Nim rekordowa liczba 650 kobiet i mężczyzn wyruszyła spod Pomnika Pamięci Ofiar Grudnia 70 złożono pod tym postumentem kwiaty, aby Kazimierz Zimny, dyrektor maratonu przedstawił raport z przygotowań. W tych ceremoniach maratończyków reprezentowali Arleta Meloch, czterokrotna zwyciężczyni Maratonu Solidarności wśród kobiet, dwukrotny mistrz Polski w tej konkurencji, Radosław Dudycz oraz świeżo upieczony wicemistrz świata weteranów Antoni Cichończuk. Ponadto podkreślono zasługi dla trójmiejskiej imprezy: Krzysztofa Grzybowskiego (Gorzów Wielkopolski), Jana Parusińskiego (Gdańsk), Antoniego Sobolewskiego (Tczew) i Mariusza Szymańskiego (Gdynia). Ci panowie startowali we wszystkich, siedemnastu maratonach!
Natomiast o tym kto będzie rządzić w tegorocznym biegu okazało się zaraz po starcie. Tuż po minięciu gdyńskiego Urzędu Miasta, jeszcze na ul. Świętojańskiej od reszty stawki oderwali się afrykańscy biegacze: James Mbiti Mutua (Kenia) i Beshir Kolbo (Etiopia).
- Pobiegli pierwszy kilometr chyba w 3:15. Po kilku pierwszych kilometrach mieli już trzy minuty przewagi. Potem chyba się "zagrzali", bo dystans między nami a nimi się praktycznie nie zmieniał - relacjonował Jakub Czaja.

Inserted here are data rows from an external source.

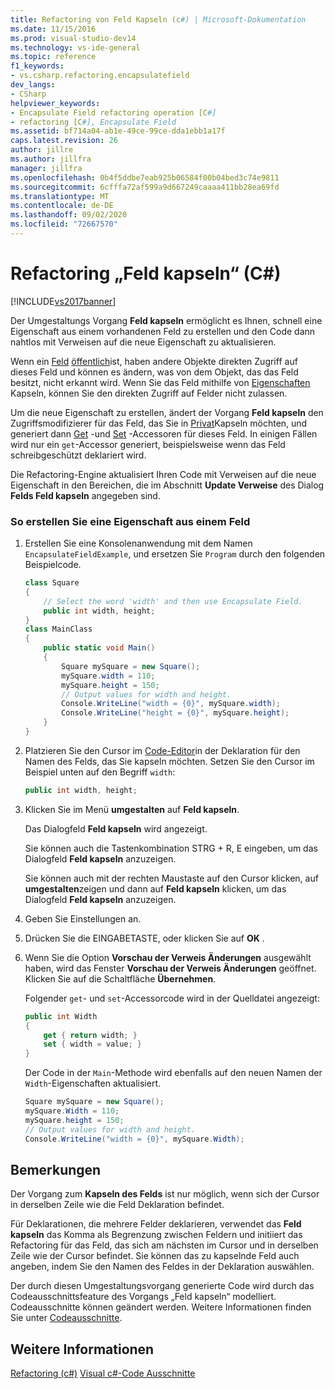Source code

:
 ```yaml
---
title: Refactoring von Feld Kapseln (c#) | Microsoft-Dokumentation
ms.date: 11/15/2016
ms.prod: visual-studio-dev14
ms.technology: vs-ide-general
ms.topic: reference
f1_keywords:
- vs.csharp.refactoring.encapsulatefield
dev_langs:
- CSharp
helpviewer_keywords:
- Encapsulate Field refactoring operation [C#]
- refactoring [C#], Encapsulate Field
ms.assetid: bf714a04-ab1e-49ce-99ce-dda1ebb1a17f
caps.latest.revision: 26
author: jillre
ms.author: jillfra
manager: jillfra
ms.openlocfilehash: 0b4f5ddbe7eab925b06584f00b04bed3c74e9811
ms.sourcegitcommit: 6cfffa72af599a9d667249caaaa411bb28ea69fd
ms.translationtype: MT
ms.contentlocale: de-DE
ms.lasthandoff: 09/02/2020
ms.locfileid: "72667570"
---
```

# <a name="encapsulate-field-refactoring-c"></a>Refactoring „Feld kapseln“ (C#)
[!INCLUDE[vs2017banner](../includes/vs2017banner.md)]

Der Umgestaltungs Vorgang **Feld kapseln** ermöglicht es Ihnen, schnell eine Eigenschaft aus einem vorhandenen Feld zu erstellen und den Code dann nahtlos mit Verweisen auf die neue Eigenschaft zu aktualisieren.

 Wenn ein [Feld](https://msdn.microsoft.com/library/3cbb2f61-75f8-4cce-b4ef-f5d1b3de0db7) [öffentlich](https://msdn.microsoft.com/library/0ae45d16-a551-4b74-9845-57208de1328e)ist, haben andere Objekte direkten Zugriff auf dieses Feld und können es ändern, was von dem Objekt, das das Feld besitzt, nicht erkannt wird. Wenn Sie das Feld mithilfe von [Eigenschaften](https://msdn.microsoft.com/library/e295a8a2-b357-4ee7-a12e-385a44146fa8) Kapseln, können Sie den direkten Zugriff auf Felder nicht zulassen.

 Um die neue Eigenschaft zu erstellen, ändert der Vorgang **Feld kapseln** den Zugriffsmodifizierer für das Feld, das Sie in [Privat](https://msdn.microsoft.com/library/654c0bb8-e6ac-4086-bf96-7474fa6aa1c8)Kapseln möchten, und generiert dann [Get](https://msdn.microsoft.com/library/a52de048-fbe0-41b0-82ec-8e4ac04d3a71) -und [Set](https://msdn.microsoft.com/library/30d7e4e5-cc2e-4635-a597-14a724879619) -Accessoren für dieses Feld. In einigen Fällen wird nur ein `get`-Accessor generiert, beispielsweise wenn das Feld schreibgeschützt deklariert wird.

 Die Refactoring-Engine aktualisiert Ihren Code mit Verweisen auf die neue Eigenschaft in den Bereichen, die im Abschnitt **Update Verweise** des Dialog **Felds Feld kapseln** angegeben sind.

### <a name="to-create-a-property-from-a-field"></a>So erstellen Sie eine Eigenschaft aus einem Feld

1. Erstellen Sie eine Konsolenanwendung mit dem Namen `EncapsulateFieldExample`, und ersetzen Sie `Program` durch den folgenden Beispielcode.

    ```csharp
    class Square
    {
        // Select the word 'width' and then use Encapsulate Field.
        public int width, height;
    }
    class MainClass
    {
        public static void Main()
        {
            Square mySquare = new Square();
            mySquare.width = 110;
            mySquare.height = 150;
            // Output values for width and height.
            Console.WriteLine("width = {0}", mySquare.width);
            Console.WriteLine("height = {0}", mySquare.height);
        }
    }
    ```

2. Platzieren Sie den Cursor im [Code-Editor](../ide/writing-code-in-the-code-and-text-editor.md)in der Deklaration für den Namen des Felds, das Sie kapseln möchten. Setzen Sie den Cursor im Beispiel unten auf den Begriff `width`:

    ```csharp
    public int width, height;
    ```

3. Klicken Sie im Menü **umgestalten** auf **Feld kapseln**.

     Das Dialogfeld **Feld kapseln** wird angezeigt.

     Sie können auch die Tastenkombination STRG + R, E eingeben, um das Dialogfeld **Feld kapseln** anzuzeigen.

     Sie können auch mit der rechten Maustaste auf den Cursor klicken, auf **umgestalten**zeigen und dann auf **Feld kapseln** klicken, um das Dialogfeld **Feld kapseln** anzuzeigen.

4. Geben Sie Einstellungen an.

5. Drücken Sie die EINGABETASTE, oder klicken Sie auf **OK** .

6. Wenn Sie die Option **Vorschau der Verweis Änderungen** ausgewählt haben, wird das Fenster **Vorschau der Verweis Änderungen** geöffnet. Klicken Sie auf die Schaltfläche **Übernehmen**.

     Folgender `get`- und `set`-Accessorcode wird in der Quelldatei angezeigt:

    ```csharp
    public int Width
    {
        get { return width; }
        set { width = value; }
    }
    ```

     Der Code in der `Main`-Methode wird ebenfalls auf den neuen Namen der `Width`-Eigenschaften aktualisiert.

    ```csharp
    Square mySquare = new Square();
    mySquare.Width = 110;
    mySquare.height = 150;
    // Output values for width and height.
    Console.WriteLine("width = {0}", mySquare.Width);
    ```

## <a name="remarks"></a>Bemerkungen
 Der Vorgang zum **Kapseln des Felds** ist nur möglich, wenn sich der Cursor in derselben Zeile wie die Feld Deklaration befindet.

 Für Deklarationen, die mehrere Felder deklarieren, verwendet das **Feld kapseln** das Komma als Begrenzung zwischen Feldern und initiiert das Refactoring für das Feld, das sich am nächsten im Cursor und in derselben Zeile wie der Cursor befindet. Sie können das zu kapselnde Feld auch angeben, indem Sie den Namen des Feldes in der Deklaration auswählen.

 Der durch diesen Umgestaltungsvorgang generierte Code wird durch das Codeausschnittsfeature des Vorgangs „Feld kapseln“ modelliert. Codeausschnitte können geändert werden. Weitere Informationen finden Sie unter [Codeausschnitte](../ide/code-snippets.md).

## <a name="see-also"></a>Weitere Informationen
 [Refactoring (c#)](../csharp-ide/refactoring-csharp.md) [Visual c#-Code Ausschnitte](../ide/visual-csharp-code-snippets.md)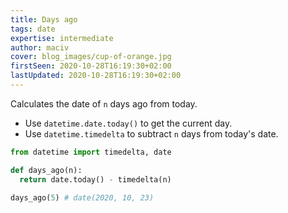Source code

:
 ```yaml
---
title: Days ago
tags: date
expertise: intermediate
author: maciv
cover: blog_images/cup-of-orange.jpg
firstSeen: 2020-10-28T16:19:30+02:00
lastUpdated: 2020-10-28T16:19:30+02:00
---
```


Calculates the date of `n` days ago from today.

- Use `datetime.date.today()` to get the current day.
- Use `datetime.timedelta` to subtract `n` days from today's date.

```py
from datetime import timedelta, date

def days_ago(n):
  return date.today() - timedelta(n)
```

```py
days_ago(5) # date(2020, 10, 23)
```
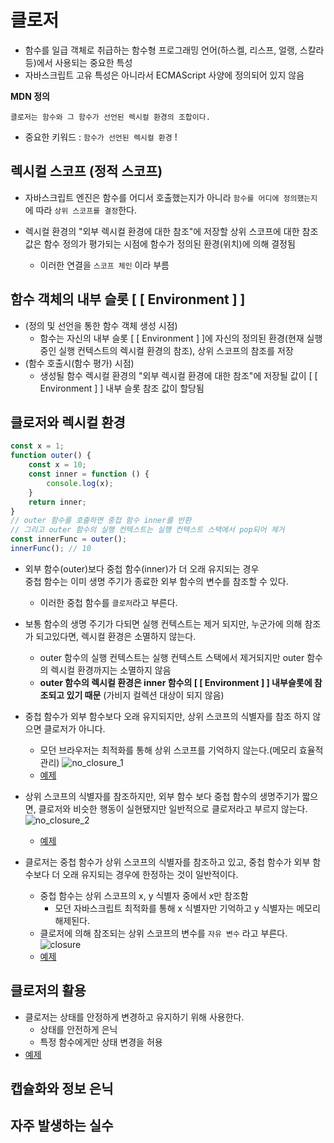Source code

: # 클로저
* 함수를 일급 객체로 취급하는 함수형 프로그래밍 언어(하스켈, 리스프, 얼랭, 스칼라 등)에서 사용되는 중요한 특성
* 자바스크립트 고유 특성은 아니라서 ECMAScript 사양에 정의되어 있지 않음

**MDN 정의**
```
클로저는 함수와 그 함수가 선언된 렉시컬 환경의 조합이다.
```

* 중요한 키워드 : `함수가 선언된 렉시컬 환경` !

## 렉시컬 스코프 (정적 스코프)
* 자바스크립트 엔진은 함수를 어디서 호출했는지가 아니라 `함수를 어디에 정의했는지`에 따라 `상위 스코프를 결정`한다.

* 렉시컬 환경의 "외부 렉시컬 환경에 대한 참조"에 저장할 상위 스코프에 대한 참조 값은 함수 정의가 평가되는 시점에 함수가 정의된 환경(위치)에 의해 결정됨
    * 이러한 연결을 `스코프 체인` 이라 부름

## 함수 객체의 내부 슬롯 [ [ Environment ] ]
* (정의 및 선언을 통한 함수 객체 생성 시점) 
    * 함수는 자신의 내부 슬롯 [ [ Environment ] ]에 자신의 정의된 환경(현재 실행 중인 실행 컨텍스트의 렉시컬 환경의 참조), 상위 스코프의 참조를 저장
* (함수 호출시(함수 평가) 시점)
    * 생성될 함수 렉시컬 환경의 "외부 렉시컬 환경에 대한 참조"에 저장될 값이 [ [ Environment ] ] 내부 슬롯 참조 값이 할당됨

## 클로저와 렉시컬 환경
```javascript
const x = 1;
function outer() {
    const x = 10;
    const inner = function () {
        console.log(x);
    }
    return inner;
}
// outer 함수를 호출하면 중첩 함수 inner를 반환 
// 그리고 outer 함수의 실행 컨텍스트는 실행 컨텍스트 스택에서 pop되어 제거
const innerFunc = outer();
innerFunc(); // 10
```
* 외부 함수(outer)보다 중첩 함수(inner)가 더 오래 유지되는 경우  
중첩 함수는 이미 생명 주기가 종료한 외부 함수의 변수를 참조할 수 있다.
    * 이러한 중첩 함수를 `클로저`라고 부른다.

* 보통 함수의 생명 주기가 다되면 실행 컨텍스트는 제거 되지만, 누군가에 의해 참조가 되고있다면, 렉시컬 환경은 소멸하지 않는다.
    * outer 함수의 실행 컨텍스트는 실행 컨텍스트 스택에서 제거되지만 outer 함수의 렉시컬 환경까지는 소멸하지 않음
    * **outer 함수의 렉시컬 환경은 inner 함수의 [ [ Environment ] ] 내부슬롯에 참조되고 있기 때문** (가비지 컬렉션 대상이 되지 않음)

*  중첩 함수가 외부 함수보다 오래 유지되지만, 상위 스코프의 식별자를 참조 하지 않으면 클로저가 아니다.
    * 모던 브라우저는 최적화를 통해 상위 스코프를 기억하지 않는다.(메모리 효율적 관리)
    ![no_closure_1](https://user-images.githubusercontent.com/63139527/174477194-f589c439-771d-4348-aaf8-7ba9251eb526.png)
    * [예제](./src/no_closure_1.html)

* 상위 스코프의 식별자를 참조하지만, 외부 함수 보다 중첩 함수의 생명주기가 짧으면, 클로저와 비슷한 행동이 실현됐지만 일반적으로 클로저라고 부르지 않는다.  
    ![no_closure_2](https://user-images.githubusercontent.com/63139527/174477202-d8457baf-2cc5-4b80-8080-b7ce1466ef4b.png)
    * [예제](./src/no_closure_2.html)

* 클로저는 중첩 함수가 상위 스코프의 식별자를 참조하고 있고, 중첩 함수가 외부 함수보다 더 오래 유지되는 경우에 한정하는 것이 일반적이다.
    * 중첩 함수는 상위 스코프의 x, y 식별자 중에서 x만 참조함
        * 모던 자바스크립트 최적화를 통해 x 식별자만 기억하고 y 식별자는 메모리 해제된다.
    * 클로저에 의해 참조되는 상위 스코프의 변수를 `자유 변수` 라고 부른다.
    ![closure](https://user-images.githubusercontent.com/63139527/174477187-3133a593-33c7-46ac-8bca-16ce0d5d3e8e.png)
    * [예제](./src/closure.html)

## 클로저의 활용
* 클로저는 상태를 안정하게 변경하고 유지하기 위해 사용한다.
    * 상태를 안전하게 은닉
    * 특정 함수에게만 상태 변경을 허용
* [예제](./src/closure_example.html)

## 캡슐화와 정보 은닉

## 자주 발생하는 실수


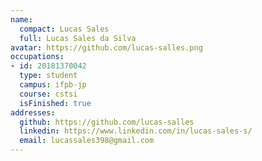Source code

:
 ```yaml
---
name:
  compact: Lucas Sales
  full: Lucas Sales da Silva
avatar: https://github.com/lucas-salles.png
occupations:
- id: 20181370042
  type: student
  campus: ifpb-jp
  course: cstsi
  isFinished: true
addresses:
  github: https://github.com/lucas-salles
  linkedin: https://www.linkedin.com/in/lucas-sales-s/
  email: lucassales398@gmail.com
---
```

Olimpijczyk z Aten długo dyktował tempo w drugiej grupce zawodników. Początkowo liczyła ona siedmiu zawodników. Poza Czają biegli w tym gronie: Łukasz Gurfinkiel, Bogdan Dziuba, Paweł Piotraschke, Wiktor Rogowoj (Ukraina), Bartosz Mazerski i Jarosław Janicki. Ci dwaj ostatni za to mocne tempo zapłacili wielkim wysiłkiem i do mety nie dobiegli. O wiele bardziej energonomicznie biegł Piotr Pobłocki. Zwycięzca pierwszego Maratonu Solidarności z 1995 roku cały czas bieg swoim tempem i z każdym kilometrem "połykał" kolejnych rywali. 47-latek finiszował ostatecznie na szóstym miejscu.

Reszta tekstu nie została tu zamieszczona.